Seriously, it's not just language; almost every subject is taught so poorly in schools that even the ones you are really interested in become really boring to learn. As a student, you just end up trying to simply do whatever is required to pass the class instead of really learning much. After you take the final exam, you forget almost everything you learned. Self-learning can be very powerful and I agree with Steve that television can be very useful.

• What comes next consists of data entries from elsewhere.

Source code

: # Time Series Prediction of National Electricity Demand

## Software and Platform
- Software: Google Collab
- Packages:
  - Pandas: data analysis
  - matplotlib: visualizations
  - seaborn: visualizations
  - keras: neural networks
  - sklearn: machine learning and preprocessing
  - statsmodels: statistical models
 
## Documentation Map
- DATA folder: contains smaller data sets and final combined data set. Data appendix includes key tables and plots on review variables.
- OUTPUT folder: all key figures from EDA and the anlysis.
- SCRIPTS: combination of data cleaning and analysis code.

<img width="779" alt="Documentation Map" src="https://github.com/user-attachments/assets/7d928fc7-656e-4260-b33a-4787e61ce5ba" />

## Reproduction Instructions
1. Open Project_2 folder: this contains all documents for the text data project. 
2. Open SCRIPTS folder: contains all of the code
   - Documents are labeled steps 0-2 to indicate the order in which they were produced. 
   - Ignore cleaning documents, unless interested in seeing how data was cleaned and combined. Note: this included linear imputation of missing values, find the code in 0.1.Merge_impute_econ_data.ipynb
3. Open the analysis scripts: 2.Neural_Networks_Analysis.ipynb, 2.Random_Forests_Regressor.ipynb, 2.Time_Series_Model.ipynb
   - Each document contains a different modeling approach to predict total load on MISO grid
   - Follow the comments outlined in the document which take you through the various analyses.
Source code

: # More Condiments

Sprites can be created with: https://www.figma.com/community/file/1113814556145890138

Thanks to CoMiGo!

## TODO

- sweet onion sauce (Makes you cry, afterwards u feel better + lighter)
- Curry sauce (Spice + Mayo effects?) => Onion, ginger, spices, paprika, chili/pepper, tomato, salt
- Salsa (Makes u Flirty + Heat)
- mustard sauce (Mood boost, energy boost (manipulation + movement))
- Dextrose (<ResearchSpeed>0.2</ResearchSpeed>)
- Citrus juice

Great interview!
as a 20 year old i genuinely thought i was too old to start learning languages. i’m so glad i gained the determination to learn german out of the blue, i am 4/5 months in and i’m at A2 level speaking (high beginner) but definitely at an intermediate understanding. i love it and i truly believe it’s much easier learning languages as an adult. 100% i agree with what this video talks about.
I speak only 4 -- Italian, English, Russian, Spanish -- but I'm currently studying French and German and I find that at 56 I have an easier time with languages than I did when I was younger. I'd like to eventually add Dutch, Mandarin Chinese, Japanese, Swedish, Norwegian and Icelandic. Of course, that may be too much, but I'd like to try just because. :)
The most unbelievable part of this is the fact that he’s 75
Steve Kaufman is great because he's still in the thick of it! He's learning right there with all of us, and shares such incredible insight!
His way of learning is actually proven by the nature itself. Your native language is the first one you learn as a baby, and for the whole life it's the one you know the most. And as a baby you don't learn to speak it by dictionaries or grammar manuals. You simply become more and more familiar with understanding and using words you hear around, because they make your whole world. All this is constantly stimulating your brain, just like bombarding, and you don't even notice your growing skills, as the brain learns it for you. Seems all of us know the best way of learning - we used it in the beginning of our lives without noticing. Seems you just have to act once again like a baby getting to know the world, but this time in another language. It's so simple and brilliant.
I love the way Steve says the word "boring". The passionate contempt is so relateable.
While studying Japanese I stumbled on Japanese Enka music and totally fell in love with it. I just listened to it for the joy but soon realized how much vocabulary I had picked up from those songs that I actually ended up using in conversations. Pretty hilarious.
I dream of learning all major languages as this man has. To be able to connect with almost anyone you meet, no matter where you’re from or who you are, would be a gift, and when you begin to speak fluently in someone’s native language and they hadn’t expected it, the look of joy and awe on their faces is priceless.
I speak 5 languages and understand 9. Currently learning Japanese. 90% of everything I learned about all these languages was outside the classroom.
I totally agree with the accent thing. Some people get so obsessed with trying to get rid of their foreign accent in other languages. As a American I'm so used to hearing all kinds of English accents from all over the world and it doesn't bother me at all. So I don't think that accent makes you fluent or not in a language, unless it makes you difficult to understand.
This is incredible. My Japanese teacher Mrs. Satake who would make the learning fun and interactive. We did plays , speaking exams , had pen pals, etc.. The language has to find a place in your heart or its just words of no utility to the brain.